さそり座
治癒の秘密

縮図、受容、無常
今週のさそり座は、「雨に濡れ日に乾きたる幟(のぼり)かな」(高浜虚子)という句のごとし。あるいは、ありのままの現実を深い哲理をもって受け入れていこうとするような星回り。
「幟(のぼり)」は端午の節句に際して、こどもの健やかな成長を願って数日間にわたって立てられる旗の一種のこと。一読して、至極あたり前のことを言っているように思えますが、「濡れ」「乾き」という変化に着目すると味わい深い句であることに気付くはず。
すなわち、雨が降り、やみ、太陽が照り、乾くという、短くも完結した天候のドラマとそれに要する時間の経過が詠まれているわけですが、その中で「幟」はただそこに立ち、自然の変化を受け入れているだけです。
これが人間であれば、濡れたら拭こう、早く乾かそうと能動的に行動してしまうものですが、幟はそんなことはしません。ただ無言ですべてを受け入れ、時間の流れの中で変化していく姿を示すのみ。そして、作者もまたそんな幟に応えるように、数日間にわたって愚直にその姿を観察し、そのありのままを句にしました。
その意味で、掲句は濡れて乾くという単純な変化の中に人生の縮図を織り込んでいくことで、生きていれば必ず生じてくる苦しみや困難に対する受容の美学と、どんなに栄華を誇る勢力や安泰に見える体制も長く続くことはないのだという無常観を浮かび上がらせているのだとも言えるかもしれません。
5月4日にさそり座から数えて「ロールモデル」を意味する10番目のしし座で上弦の月(行動の危機)を迎えていく今週のあなたもまた、じっと立ち尽くす幟であれ、それを観察し句に詠んだ作者であれ、自身の願いを重ねられるような対象を見出していくことがテーマとなっていきそうです。
諦めと治癒
今はもう使われていない表現ですが『分裂病者と生きる』(1993年)という本があって、その中で編者のひとりである加藤清がまだ若い精神科医だった頃のエピソードとして次のような話が語られています。

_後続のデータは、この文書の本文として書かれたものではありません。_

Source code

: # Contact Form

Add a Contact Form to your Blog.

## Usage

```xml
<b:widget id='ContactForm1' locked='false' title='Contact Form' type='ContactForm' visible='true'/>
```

いわく、壁面に頭を打ちつけて自傷行為をやめない患者を前にして、誰も何もなす術がなくなり、無力感にかられてみな呆然として立ち尽くしていたと。そのとき、加藤は突然、病室の隅にあったゴミ箱の中に入って土下座した。すると、それまで誰が何を言おうとしようと自傷行為をやめなかった患者が動きを止めて、加藤に注意を向けた。そして、その瞬間から治療行為が進み始めていったというのです。

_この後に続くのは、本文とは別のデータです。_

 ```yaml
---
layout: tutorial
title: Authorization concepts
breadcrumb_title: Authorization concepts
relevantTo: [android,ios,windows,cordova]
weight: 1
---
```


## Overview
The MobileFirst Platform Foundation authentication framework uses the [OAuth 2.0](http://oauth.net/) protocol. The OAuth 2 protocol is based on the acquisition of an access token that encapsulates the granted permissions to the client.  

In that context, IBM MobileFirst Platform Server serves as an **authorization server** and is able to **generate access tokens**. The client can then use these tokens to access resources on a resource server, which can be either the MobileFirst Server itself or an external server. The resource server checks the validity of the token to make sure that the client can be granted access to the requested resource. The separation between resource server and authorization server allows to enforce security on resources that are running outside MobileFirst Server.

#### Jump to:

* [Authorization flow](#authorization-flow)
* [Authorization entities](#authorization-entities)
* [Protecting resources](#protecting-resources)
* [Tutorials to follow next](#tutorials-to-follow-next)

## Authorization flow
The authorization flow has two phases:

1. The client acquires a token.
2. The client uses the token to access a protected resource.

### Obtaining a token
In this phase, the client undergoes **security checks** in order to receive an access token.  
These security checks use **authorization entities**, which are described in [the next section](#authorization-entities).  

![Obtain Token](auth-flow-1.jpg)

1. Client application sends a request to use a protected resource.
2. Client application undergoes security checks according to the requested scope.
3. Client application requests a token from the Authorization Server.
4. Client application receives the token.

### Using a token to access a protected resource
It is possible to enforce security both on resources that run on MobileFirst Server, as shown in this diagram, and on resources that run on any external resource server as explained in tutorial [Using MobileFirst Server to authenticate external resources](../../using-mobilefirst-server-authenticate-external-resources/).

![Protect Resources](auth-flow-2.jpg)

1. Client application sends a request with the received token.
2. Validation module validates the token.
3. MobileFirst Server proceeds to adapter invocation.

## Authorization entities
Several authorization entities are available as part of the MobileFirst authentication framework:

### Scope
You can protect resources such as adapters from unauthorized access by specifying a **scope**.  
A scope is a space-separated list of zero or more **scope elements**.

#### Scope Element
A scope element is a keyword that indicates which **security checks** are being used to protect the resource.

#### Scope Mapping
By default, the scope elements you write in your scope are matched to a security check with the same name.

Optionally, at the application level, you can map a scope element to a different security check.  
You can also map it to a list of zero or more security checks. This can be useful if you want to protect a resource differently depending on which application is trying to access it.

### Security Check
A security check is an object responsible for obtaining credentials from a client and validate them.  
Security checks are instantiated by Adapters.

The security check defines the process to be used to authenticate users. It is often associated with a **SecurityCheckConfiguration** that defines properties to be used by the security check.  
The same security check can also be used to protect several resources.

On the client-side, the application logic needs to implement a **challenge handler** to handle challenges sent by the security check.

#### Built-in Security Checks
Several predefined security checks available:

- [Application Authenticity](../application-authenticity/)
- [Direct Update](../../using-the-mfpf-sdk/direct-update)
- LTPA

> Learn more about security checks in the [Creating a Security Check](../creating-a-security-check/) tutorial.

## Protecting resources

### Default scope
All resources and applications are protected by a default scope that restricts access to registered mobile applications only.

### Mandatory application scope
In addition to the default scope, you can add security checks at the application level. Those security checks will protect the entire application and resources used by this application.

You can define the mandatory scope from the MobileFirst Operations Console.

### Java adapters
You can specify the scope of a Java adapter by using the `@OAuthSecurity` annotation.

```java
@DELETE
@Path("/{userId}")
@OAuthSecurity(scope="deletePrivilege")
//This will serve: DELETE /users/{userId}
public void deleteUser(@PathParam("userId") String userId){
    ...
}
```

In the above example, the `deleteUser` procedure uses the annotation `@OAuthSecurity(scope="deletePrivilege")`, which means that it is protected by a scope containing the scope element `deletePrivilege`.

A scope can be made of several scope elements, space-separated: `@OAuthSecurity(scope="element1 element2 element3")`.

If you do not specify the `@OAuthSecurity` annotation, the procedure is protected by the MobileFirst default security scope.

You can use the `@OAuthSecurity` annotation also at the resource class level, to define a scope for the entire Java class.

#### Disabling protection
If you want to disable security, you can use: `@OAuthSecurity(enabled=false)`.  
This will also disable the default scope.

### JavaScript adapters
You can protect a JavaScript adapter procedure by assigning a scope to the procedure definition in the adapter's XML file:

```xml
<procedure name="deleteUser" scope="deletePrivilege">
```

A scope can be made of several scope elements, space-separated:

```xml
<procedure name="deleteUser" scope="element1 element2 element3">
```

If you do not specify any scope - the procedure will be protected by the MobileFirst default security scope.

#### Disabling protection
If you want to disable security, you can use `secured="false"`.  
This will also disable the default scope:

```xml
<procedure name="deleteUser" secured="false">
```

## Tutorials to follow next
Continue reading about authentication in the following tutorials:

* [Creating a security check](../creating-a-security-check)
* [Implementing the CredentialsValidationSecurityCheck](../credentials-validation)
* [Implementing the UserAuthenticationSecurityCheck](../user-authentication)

加藤はなぜ、わざわざゴミ箱に入って土下座したのか。あえて言いきるならば、ここにはあらゆるレベルの治療や治癒という現象の秘密が現れているように思いますし、それは今のみずがめ座にとっても重要な指針になってくるでしょう。
加藤のしたことは、患者や同僚に対するある種の「超越」行為と言えますが、同時にそこには「自分ではどうにもならない」「救えない」といった患者の苦悩に対する諦めの深さと祈りの切実さがあるという点で、権力構造を伴なう操作や圧倒、マウンティングなどとは決定的に異なっていたはず。
今週のさそり座もまた、ほかならぬ自分自身に対して、そうした<諦め>ということを抱いてみるといいかも知れません。